The irony is that paid signature gatherers throughout the spring and summer told registered voters the change would benefit low-income students, which is not the case, said Don Wotruba, executive director of the Michigan Association of School Boards (MASB).

MASB is part of a large and diverse coalition fighting to defeat the voucher plan, which includes MEA and AFT Michigan, education organizations such as the Michigan Association of Superintendents and Administrators and the secondary principals association, parent groups such as the Michigan Parent Teacher Association and the Michigan Parent Alliance for Safe Schools, advocacy groups such as the Michigan Education Justice Coalition and 482 Forward, and more.

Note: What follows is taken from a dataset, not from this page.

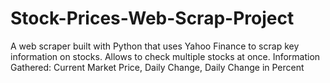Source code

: # Stock-Prices-Web-Scrap-Project
A web scraper built with Python that uses Yahoo Finance to scrap key information on stocks.
Allows to check multiple stocks at once.
Information Gathered: Current Market Price, Daily Change, Daily Change in Percent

“Who will be served if this is enacted?” said Wotruba, who has worked for MASB for 25 years and remembers the campaign to defeat the DeVos voucher scheme back in 2000. “This creates a second system of publicly funded private schools. If we look at public education as a resource for everybody, as soon as you take a dollar out of that resource you diminish what’s available for everybody.

“In essence you have the vast majority of people who remain in that public system but with fewer resources,” he concluded.

When Gov. Gretchen Whitmer vetoed a similar plan passed by the Republican-controlled Legislature last year, she echoed Wotruba’s assessment. “Simply put, our schools cannot provide the high-quality education our kids deserve if we turn private schools into tax shelters for the wealthy,” the governor told reporters after vetoing the measure.

The measure goes against the Michigan Constitution, which forbids public money from going to private institutions, but beyond that most people wouldn’t even be able to use the tuition tax credit anyway, Wotruba said.

Families of modest means couldn’t afford to make up the difference between the tax credit and actual tuition, and folks who live in rural areas wouldn’t have private school options nearby, “so all we’ve done is create a tax break for somebody to send their kids to private school that was already doing so.”

For certain the state education budget would shrink in response to the lost revenue, Wotruba said, adding other public services, such as police and fire, could also face cuts.

Even though such a large number of school, parent and education advocacy groups have banded together to fight against the DeVos voucher plan, the backdoor method of pushing it through the Legislature creates an uneven playing field.

“A big problem with this proposal is that it bypasses voters, so there’s not a lot of media attention focused on it like there would be with a ballot proposal,” he said. “That means all of us need to do the work to raise awareness.”